# Given data
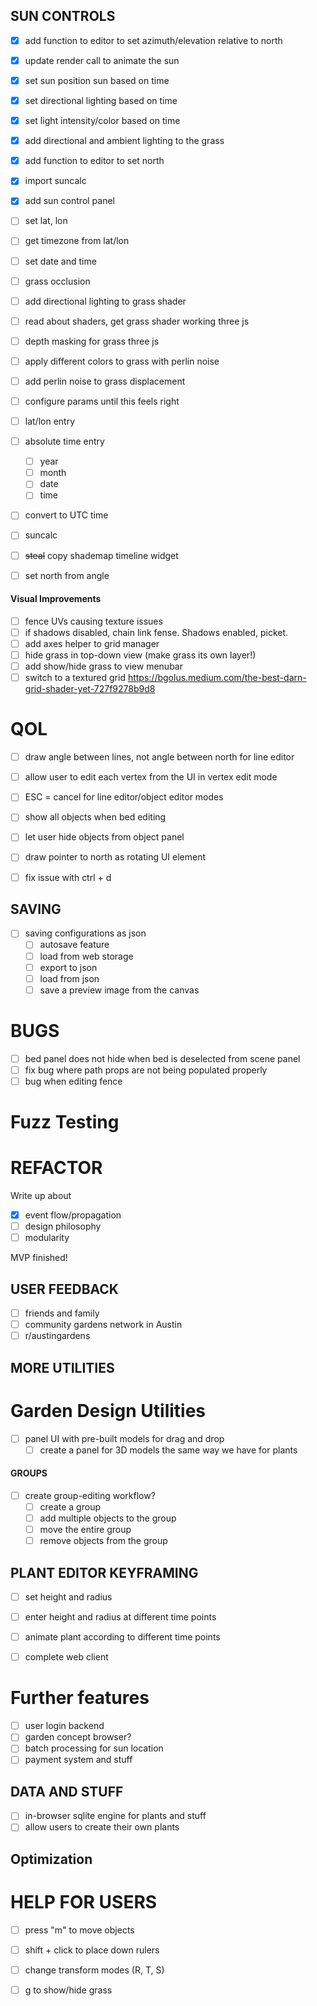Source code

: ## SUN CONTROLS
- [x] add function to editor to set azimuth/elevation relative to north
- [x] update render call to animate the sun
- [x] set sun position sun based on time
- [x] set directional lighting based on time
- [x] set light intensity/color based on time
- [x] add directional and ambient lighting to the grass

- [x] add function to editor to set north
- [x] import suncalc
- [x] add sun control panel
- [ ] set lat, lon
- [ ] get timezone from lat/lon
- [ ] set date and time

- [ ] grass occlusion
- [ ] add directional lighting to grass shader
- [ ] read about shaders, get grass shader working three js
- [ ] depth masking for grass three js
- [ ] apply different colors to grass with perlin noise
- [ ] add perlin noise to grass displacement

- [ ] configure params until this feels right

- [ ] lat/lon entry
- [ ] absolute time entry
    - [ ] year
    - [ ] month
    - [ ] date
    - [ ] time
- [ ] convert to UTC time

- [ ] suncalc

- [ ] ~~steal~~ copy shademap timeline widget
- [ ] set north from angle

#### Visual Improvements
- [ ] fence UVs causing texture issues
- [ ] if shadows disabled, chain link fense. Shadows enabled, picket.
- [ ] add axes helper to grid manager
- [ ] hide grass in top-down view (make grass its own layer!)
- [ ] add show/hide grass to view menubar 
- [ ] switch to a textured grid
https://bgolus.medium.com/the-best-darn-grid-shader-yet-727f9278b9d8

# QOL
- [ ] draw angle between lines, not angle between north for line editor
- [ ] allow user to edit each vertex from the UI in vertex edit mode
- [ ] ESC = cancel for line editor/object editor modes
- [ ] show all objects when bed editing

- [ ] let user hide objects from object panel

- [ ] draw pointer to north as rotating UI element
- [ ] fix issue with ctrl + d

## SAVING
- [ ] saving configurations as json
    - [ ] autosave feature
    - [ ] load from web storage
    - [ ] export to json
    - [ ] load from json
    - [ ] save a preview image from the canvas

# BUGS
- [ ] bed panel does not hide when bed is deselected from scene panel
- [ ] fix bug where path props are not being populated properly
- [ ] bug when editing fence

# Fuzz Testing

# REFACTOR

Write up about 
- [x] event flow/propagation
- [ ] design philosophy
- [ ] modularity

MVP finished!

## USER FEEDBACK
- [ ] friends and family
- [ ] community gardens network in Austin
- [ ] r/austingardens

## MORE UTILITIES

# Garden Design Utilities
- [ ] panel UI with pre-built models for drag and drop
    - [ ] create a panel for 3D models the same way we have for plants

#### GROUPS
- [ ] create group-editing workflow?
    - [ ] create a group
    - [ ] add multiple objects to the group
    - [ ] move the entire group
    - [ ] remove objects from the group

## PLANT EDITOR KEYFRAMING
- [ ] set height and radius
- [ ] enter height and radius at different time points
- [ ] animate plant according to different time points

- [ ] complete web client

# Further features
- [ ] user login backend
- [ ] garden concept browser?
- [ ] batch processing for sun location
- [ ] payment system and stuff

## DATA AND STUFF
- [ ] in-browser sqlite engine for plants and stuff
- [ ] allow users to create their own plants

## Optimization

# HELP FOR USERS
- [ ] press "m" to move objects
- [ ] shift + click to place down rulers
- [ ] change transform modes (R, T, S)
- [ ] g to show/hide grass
* * *
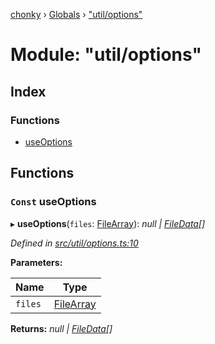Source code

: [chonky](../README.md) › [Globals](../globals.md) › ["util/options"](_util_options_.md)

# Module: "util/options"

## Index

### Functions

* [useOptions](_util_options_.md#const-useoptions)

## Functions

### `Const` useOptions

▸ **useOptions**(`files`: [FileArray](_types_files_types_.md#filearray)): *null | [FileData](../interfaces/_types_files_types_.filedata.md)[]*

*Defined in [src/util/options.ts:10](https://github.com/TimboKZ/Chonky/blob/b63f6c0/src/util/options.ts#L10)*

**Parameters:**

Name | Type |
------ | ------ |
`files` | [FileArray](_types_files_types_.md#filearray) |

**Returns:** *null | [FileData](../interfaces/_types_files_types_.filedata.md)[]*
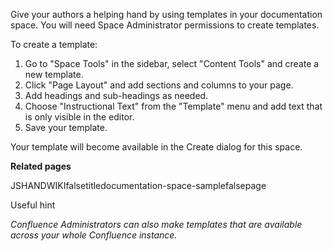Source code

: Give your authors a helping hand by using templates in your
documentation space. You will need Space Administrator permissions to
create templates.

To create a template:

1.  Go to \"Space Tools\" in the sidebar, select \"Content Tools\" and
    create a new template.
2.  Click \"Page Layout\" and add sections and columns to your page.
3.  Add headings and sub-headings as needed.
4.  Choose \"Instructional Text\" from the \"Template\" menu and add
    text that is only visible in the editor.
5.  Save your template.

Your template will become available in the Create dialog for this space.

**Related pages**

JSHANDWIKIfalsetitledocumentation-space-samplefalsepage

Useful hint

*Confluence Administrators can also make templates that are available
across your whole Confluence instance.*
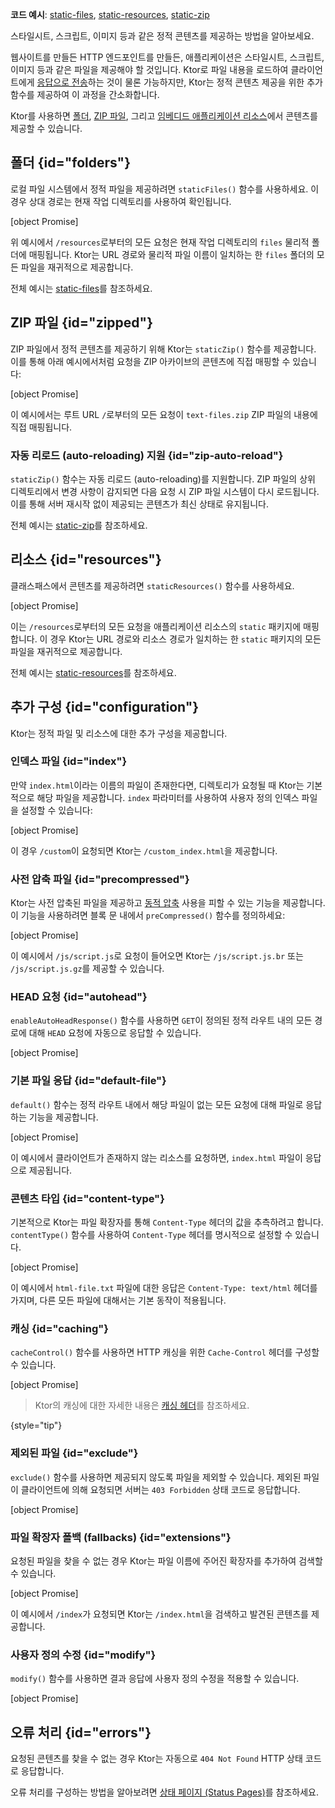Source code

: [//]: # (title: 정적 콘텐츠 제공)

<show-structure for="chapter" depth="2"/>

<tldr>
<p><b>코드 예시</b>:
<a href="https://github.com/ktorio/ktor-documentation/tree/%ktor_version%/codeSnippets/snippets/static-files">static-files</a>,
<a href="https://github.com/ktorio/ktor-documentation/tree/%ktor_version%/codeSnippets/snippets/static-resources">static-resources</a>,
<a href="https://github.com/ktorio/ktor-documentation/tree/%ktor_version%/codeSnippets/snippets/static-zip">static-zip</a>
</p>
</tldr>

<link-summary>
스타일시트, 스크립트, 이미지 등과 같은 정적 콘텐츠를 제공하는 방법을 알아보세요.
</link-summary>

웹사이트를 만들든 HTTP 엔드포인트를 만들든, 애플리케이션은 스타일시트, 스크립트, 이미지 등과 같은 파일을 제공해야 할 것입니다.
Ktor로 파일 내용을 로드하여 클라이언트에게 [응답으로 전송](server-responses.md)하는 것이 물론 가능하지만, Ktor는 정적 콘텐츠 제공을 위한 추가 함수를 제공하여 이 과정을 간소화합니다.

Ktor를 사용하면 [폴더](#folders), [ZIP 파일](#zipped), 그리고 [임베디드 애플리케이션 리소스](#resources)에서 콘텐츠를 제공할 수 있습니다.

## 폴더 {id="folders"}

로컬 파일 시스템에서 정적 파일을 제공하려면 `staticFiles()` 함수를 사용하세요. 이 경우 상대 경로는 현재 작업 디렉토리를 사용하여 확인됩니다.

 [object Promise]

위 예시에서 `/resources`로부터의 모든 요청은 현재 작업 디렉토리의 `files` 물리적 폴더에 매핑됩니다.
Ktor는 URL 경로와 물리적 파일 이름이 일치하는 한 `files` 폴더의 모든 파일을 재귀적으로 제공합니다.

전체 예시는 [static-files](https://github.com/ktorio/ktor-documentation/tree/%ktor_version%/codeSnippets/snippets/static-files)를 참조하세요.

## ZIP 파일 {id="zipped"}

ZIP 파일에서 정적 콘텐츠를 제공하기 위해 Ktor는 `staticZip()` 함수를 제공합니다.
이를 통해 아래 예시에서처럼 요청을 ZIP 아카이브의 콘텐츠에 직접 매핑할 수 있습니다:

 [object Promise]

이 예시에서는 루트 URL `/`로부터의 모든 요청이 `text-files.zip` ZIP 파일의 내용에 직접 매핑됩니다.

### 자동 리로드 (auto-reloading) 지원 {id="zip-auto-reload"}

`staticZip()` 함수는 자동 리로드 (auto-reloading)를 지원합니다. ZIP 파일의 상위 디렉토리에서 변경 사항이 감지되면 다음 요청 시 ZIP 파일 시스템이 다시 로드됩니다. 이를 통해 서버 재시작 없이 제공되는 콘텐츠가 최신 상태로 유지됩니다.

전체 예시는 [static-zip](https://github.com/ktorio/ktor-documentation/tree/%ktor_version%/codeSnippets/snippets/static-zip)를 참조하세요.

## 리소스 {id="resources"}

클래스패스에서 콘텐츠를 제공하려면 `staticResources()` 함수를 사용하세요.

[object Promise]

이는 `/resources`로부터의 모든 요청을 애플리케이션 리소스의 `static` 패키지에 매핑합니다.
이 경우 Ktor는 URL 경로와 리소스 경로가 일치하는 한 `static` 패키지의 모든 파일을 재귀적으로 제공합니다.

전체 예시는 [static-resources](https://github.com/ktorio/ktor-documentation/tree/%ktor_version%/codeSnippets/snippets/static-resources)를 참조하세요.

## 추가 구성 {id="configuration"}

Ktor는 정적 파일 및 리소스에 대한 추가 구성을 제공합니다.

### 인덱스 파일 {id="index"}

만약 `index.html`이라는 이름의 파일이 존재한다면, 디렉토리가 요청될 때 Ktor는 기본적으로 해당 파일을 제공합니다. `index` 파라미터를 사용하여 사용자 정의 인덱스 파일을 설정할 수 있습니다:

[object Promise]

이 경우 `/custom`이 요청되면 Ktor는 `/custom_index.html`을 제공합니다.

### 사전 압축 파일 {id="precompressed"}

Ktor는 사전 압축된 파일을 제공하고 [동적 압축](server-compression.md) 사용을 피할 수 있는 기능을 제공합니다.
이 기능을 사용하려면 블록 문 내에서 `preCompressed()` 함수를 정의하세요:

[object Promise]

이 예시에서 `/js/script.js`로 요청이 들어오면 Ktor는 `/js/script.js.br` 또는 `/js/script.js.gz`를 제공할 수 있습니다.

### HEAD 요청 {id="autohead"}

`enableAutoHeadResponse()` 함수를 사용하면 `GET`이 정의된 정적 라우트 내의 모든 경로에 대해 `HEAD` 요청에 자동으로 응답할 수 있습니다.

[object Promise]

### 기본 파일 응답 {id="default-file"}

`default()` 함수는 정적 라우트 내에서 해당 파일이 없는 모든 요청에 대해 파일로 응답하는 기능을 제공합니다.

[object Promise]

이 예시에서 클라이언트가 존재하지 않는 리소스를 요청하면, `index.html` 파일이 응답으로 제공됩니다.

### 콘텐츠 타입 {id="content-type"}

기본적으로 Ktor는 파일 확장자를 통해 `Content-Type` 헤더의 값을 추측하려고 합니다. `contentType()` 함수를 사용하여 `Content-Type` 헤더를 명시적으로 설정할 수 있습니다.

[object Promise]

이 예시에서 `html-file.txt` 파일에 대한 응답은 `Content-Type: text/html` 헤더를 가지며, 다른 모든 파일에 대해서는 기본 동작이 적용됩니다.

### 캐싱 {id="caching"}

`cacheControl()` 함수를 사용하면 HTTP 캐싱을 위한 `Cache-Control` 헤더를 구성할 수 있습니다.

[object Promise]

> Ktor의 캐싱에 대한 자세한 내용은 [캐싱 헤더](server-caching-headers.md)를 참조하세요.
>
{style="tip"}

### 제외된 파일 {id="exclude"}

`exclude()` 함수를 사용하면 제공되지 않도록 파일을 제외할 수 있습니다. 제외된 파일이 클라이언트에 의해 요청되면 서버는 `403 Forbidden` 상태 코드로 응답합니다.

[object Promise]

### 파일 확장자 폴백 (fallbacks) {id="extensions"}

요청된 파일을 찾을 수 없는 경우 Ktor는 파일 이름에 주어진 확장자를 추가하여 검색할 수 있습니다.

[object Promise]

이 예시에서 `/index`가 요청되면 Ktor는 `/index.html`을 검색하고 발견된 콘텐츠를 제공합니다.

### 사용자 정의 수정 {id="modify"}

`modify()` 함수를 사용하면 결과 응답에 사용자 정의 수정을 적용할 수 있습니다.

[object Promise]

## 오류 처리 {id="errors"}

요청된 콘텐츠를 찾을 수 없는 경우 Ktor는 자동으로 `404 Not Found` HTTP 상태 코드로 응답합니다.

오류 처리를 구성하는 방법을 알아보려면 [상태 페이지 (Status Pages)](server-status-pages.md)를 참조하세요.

# Task goal
Above are the records; print exactly the lines from the line with "- [ ] add directional" to the line with "MVP finished!", including both, and nothing else.

# Response box
- [ ] add directional lighting to grass shader
- [ ] read about shaders, get grass shader working three js
- [ ] depth masking for grass three js
- [ ] apply different colors to grass with perlin noise
- [ ] add perlin noise to grass displacement

- [ ] configure params until this feels right

- [ ] lat/lon entry
- [ ] absolute time entry
    - [ ] year
    - [ ] month
    - [ ] date
    - [ ] time
- [ ] convert to UTC time

- [ ] suncalc

- [ ] ~~steal~~ copy shademap timeline widget
- [ ] set north from angle

#### Visual Improvements
- [ ] fence UVs causing texture issues
- [ ] if shadows disabled, chain link fense. Shadows enabled, picket.
- [ ] add axes helper to grid manager
- [ ] hide grass in top-down view (make grass its own layer!)
- [ ] add show/hide grass to view menubar 
- [ ] switch to a textured grid
https://bgolus.medium.com/the-best-darn-grid-shader-yet-727f9278b9d8

# QOL
- [ ] draw angle between lines, not angle between north for line editor
- [ ] allow user to edit each vertex from the UI in vertex edit mode
- [ ] ESC = cancel for line editor/object editor modes
- [ ] show all objects when bed editing

- [ ] let user hide objects from object panel

- [ ] draw pointer to north as rotating UI element
- [ ] fix issue with ctrl + d

## SAVING
- [ ] saving configurations as json
    - [ ] autosave feature
    - [ ] load from web storage
    - [ ] export to json
    - [ ] load from json
    - [ ] save a preview image from the canvas

# BUGS
- [ ] bed panel does not hide when bed is deselected from scene panel
- [ ] fix bug where path props are not being populated properly
- [ ] bug when editing fence

# Fuzz Testing

# REFACTOR

Write up about 
- [x] event flow/propagation
- [ ] design philosophy
- [ ] modularity

MVP finished!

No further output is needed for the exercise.